#### [Your task]
Copy out all lines of the records in which the word "License" appears.

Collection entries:
Segment Open
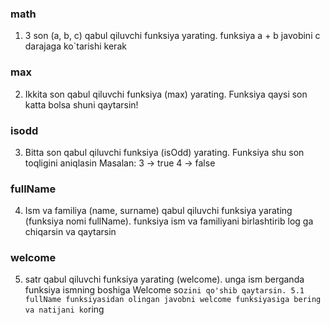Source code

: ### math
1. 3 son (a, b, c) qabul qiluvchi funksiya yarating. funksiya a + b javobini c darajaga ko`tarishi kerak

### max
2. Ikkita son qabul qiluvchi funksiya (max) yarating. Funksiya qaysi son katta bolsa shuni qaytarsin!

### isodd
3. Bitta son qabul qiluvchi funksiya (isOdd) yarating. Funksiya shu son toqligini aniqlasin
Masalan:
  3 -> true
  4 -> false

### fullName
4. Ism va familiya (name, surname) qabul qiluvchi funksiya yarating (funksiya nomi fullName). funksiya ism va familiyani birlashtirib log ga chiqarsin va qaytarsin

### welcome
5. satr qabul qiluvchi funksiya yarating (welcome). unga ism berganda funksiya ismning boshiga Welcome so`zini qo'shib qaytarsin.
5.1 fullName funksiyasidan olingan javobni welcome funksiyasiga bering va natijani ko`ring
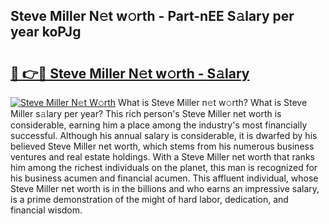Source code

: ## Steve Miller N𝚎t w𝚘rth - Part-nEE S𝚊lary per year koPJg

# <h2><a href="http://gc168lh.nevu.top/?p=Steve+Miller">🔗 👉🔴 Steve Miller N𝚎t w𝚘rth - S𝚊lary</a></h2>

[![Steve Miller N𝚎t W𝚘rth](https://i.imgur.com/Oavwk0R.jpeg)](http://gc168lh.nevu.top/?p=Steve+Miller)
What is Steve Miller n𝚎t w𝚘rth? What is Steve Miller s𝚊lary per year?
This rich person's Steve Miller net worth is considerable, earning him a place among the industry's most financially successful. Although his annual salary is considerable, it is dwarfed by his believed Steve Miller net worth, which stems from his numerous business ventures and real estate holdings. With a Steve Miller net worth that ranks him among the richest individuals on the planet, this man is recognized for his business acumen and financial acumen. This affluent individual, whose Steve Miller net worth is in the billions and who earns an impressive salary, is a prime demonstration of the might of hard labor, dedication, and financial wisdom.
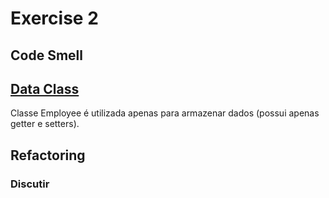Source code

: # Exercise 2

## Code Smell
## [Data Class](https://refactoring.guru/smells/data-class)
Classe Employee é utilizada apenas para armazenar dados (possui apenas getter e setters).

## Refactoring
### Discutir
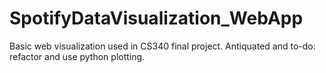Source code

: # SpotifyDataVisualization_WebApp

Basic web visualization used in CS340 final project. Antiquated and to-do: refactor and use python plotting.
Segment Closed
Segment Open
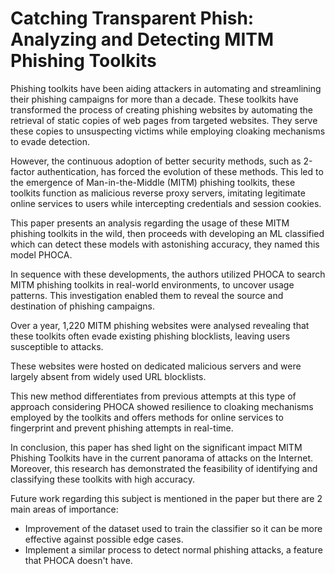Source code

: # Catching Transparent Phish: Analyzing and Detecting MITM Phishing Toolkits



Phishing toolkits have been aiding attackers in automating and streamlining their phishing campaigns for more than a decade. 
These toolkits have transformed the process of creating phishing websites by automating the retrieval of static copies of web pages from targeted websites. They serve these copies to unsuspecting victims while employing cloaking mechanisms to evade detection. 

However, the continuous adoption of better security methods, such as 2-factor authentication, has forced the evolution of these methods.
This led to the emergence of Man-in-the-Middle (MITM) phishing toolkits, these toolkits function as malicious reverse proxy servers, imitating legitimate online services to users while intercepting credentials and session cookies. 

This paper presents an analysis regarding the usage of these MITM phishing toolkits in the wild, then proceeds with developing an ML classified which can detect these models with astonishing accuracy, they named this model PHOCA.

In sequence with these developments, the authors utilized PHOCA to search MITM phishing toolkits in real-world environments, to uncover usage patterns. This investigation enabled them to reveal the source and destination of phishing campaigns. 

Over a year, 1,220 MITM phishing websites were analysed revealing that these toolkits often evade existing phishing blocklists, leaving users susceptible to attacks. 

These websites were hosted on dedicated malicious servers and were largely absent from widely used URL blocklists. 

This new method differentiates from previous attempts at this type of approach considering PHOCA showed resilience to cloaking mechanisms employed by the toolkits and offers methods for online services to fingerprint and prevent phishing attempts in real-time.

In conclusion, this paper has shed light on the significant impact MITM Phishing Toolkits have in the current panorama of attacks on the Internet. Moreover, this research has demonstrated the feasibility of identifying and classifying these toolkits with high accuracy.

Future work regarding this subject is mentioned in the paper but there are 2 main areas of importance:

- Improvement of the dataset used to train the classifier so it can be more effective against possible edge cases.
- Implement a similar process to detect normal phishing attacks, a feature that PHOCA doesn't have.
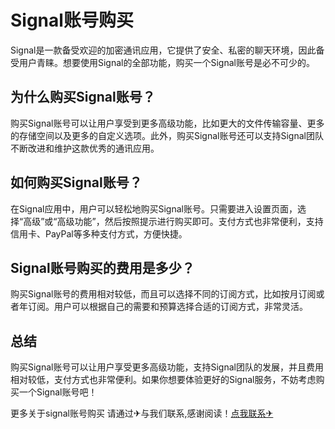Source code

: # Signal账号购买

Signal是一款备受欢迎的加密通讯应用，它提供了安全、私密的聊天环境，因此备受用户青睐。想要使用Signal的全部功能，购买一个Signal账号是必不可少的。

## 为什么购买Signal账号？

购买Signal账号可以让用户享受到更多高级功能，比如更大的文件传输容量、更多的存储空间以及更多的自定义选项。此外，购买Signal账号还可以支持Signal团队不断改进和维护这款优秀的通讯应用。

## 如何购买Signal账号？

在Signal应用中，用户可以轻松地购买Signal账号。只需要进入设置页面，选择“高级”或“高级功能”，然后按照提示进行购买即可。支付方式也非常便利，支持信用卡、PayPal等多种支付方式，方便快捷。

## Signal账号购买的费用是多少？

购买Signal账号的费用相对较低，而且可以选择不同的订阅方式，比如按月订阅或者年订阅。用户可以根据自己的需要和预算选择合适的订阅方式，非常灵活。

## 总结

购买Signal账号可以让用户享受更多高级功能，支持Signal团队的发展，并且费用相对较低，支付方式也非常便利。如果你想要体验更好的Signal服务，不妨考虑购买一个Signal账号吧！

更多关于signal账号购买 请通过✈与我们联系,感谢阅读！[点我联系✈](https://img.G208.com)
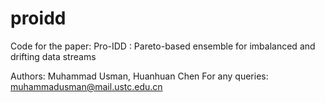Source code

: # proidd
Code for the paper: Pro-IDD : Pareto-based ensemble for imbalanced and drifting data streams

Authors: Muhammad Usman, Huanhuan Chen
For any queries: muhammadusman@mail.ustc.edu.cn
Segment Closed
Segment Open
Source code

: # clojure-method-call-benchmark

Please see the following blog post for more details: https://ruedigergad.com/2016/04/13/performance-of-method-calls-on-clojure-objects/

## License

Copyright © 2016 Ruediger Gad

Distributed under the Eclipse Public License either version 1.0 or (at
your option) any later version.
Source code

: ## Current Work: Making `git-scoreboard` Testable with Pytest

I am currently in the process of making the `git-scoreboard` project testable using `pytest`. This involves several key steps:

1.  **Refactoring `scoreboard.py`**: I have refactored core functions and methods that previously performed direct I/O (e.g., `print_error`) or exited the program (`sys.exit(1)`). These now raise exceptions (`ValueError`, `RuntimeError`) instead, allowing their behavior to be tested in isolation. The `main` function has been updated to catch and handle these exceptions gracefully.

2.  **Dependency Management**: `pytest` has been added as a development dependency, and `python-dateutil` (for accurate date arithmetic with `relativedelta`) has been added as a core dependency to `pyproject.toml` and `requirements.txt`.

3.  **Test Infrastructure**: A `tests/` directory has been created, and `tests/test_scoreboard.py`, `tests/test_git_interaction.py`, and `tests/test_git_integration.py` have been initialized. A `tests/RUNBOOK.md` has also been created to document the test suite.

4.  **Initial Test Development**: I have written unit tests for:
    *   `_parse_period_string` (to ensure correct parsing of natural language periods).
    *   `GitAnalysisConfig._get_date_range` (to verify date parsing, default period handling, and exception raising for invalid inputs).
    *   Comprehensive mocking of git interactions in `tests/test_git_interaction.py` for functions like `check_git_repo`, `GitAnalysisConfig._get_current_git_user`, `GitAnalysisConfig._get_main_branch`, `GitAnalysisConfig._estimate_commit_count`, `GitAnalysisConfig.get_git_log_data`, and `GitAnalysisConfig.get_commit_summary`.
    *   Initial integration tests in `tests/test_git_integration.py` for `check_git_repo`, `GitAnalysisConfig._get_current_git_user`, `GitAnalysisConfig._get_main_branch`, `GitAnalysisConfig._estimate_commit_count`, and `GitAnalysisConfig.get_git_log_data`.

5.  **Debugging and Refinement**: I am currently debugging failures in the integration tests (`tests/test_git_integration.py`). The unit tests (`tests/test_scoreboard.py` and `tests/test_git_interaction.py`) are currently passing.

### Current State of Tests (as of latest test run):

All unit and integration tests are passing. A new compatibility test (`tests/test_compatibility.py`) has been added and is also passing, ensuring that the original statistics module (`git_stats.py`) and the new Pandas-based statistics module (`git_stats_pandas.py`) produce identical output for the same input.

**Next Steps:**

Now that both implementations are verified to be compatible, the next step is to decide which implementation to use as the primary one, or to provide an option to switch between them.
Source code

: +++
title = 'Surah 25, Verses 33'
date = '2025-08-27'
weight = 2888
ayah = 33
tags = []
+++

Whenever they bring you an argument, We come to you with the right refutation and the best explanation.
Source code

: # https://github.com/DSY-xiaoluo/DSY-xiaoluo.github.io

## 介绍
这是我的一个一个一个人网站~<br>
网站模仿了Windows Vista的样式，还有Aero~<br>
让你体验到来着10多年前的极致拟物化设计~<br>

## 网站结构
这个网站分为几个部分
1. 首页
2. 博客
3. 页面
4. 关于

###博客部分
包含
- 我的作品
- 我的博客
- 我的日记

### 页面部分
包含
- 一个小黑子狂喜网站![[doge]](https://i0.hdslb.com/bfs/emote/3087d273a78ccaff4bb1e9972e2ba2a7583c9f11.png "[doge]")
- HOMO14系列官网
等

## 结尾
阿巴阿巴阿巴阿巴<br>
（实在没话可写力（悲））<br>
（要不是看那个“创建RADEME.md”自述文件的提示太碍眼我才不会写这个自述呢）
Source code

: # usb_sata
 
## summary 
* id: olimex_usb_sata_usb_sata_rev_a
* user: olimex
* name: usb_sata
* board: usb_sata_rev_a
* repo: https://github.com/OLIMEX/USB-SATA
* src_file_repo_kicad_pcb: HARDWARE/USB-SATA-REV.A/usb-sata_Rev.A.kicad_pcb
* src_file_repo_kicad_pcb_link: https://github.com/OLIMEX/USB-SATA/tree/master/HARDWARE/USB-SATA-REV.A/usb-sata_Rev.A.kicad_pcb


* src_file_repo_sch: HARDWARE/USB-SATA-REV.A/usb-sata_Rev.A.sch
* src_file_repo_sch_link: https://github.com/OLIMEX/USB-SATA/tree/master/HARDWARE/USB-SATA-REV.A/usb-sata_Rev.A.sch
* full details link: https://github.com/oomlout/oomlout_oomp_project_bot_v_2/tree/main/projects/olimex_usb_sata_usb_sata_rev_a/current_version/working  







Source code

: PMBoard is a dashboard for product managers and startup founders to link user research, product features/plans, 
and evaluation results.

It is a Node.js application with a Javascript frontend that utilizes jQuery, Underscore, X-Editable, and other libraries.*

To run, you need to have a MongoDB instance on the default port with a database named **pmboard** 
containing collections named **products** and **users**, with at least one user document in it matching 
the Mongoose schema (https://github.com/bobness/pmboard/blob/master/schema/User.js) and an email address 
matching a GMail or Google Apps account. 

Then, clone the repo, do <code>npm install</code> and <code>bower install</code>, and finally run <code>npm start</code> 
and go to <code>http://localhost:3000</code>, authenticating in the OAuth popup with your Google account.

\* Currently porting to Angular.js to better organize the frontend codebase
Segment Closed
#### [Answer section]
## License
Distributed under the Eclipse Public License either version 1.0 or (at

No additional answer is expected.